- **Extracted entries**
|---|

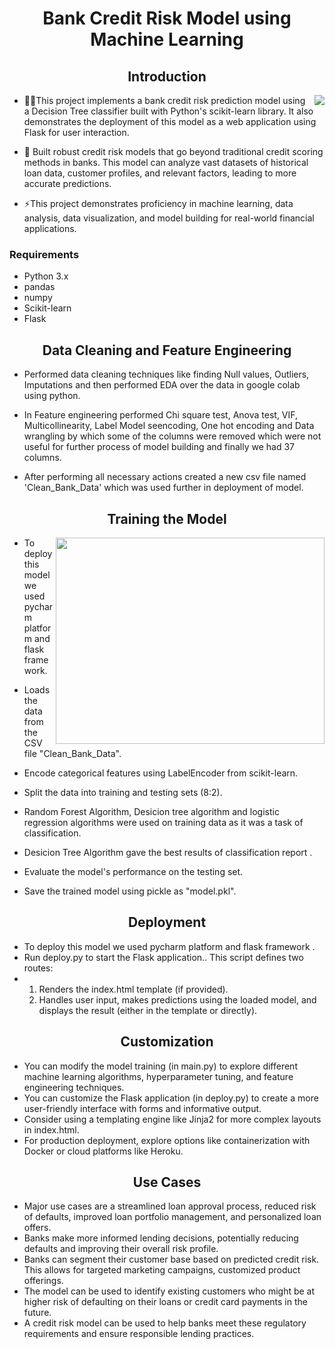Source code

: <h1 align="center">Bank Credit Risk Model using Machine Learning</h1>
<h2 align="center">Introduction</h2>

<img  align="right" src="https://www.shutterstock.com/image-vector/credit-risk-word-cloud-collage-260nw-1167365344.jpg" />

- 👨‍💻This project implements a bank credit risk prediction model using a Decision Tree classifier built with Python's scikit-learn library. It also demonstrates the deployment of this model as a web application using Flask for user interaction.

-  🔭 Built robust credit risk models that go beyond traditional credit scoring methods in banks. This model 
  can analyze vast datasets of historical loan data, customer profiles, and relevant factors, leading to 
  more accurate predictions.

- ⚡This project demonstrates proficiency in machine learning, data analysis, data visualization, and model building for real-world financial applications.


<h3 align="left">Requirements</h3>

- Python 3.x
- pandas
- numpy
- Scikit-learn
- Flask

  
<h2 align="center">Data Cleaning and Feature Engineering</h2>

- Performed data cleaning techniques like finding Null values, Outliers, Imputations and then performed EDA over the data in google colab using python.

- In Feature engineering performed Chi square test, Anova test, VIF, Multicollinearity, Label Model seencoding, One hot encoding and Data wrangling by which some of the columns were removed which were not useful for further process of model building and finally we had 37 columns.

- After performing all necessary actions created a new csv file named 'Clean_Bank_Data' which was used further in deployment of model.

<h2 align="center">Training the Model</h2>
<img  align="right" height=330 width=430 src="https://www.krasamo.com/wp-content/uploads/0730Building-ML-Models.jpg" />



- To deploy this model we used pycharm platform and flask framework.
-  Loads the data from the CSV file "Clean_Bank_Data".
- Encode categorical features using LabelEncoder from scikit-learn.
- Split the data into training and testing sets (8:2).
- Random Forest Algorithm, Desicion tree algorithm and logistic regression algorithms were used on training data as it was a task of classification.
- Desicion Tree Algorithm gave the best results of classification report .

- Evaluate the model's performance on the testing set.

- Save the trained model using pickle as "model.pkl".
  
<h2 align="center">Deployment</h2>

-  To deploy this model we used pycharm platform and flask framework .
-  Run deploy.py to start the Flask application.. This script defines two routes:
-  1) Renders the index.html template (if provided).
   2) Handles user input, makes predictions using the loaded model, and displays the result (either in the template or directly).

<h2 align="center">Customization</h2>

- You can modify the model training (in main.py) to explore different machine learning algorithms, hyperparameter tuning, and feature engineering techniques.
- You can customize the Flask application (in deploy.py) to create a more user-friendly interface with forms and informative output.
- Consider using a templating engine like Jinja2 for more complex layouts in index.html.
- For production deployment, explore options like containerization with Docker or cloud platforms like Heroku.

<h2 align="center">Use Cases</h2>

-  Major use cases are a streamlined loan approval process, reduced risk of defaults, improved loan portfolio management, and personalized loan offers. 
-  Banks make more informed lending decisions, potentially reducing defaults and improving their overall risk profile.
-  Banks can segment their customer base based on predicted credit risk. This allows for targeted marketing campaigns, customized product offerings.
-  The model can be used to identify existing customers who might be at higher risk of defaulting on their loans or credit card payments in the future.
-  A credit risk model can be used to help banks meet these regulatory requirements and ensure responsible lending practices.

|---|

- **About this task**
Copy out the lines of the data where the word "techniques" can be found.

- **Task solution**
- Performed data cleaning techniques like finding Null values, Outliers, Imputations and then performed EDA over the data in google colab using python.
- You can modify the model training (in main.py) to explore different machine learning algorithms, hyperparameter tuning, and feature engineering techniques.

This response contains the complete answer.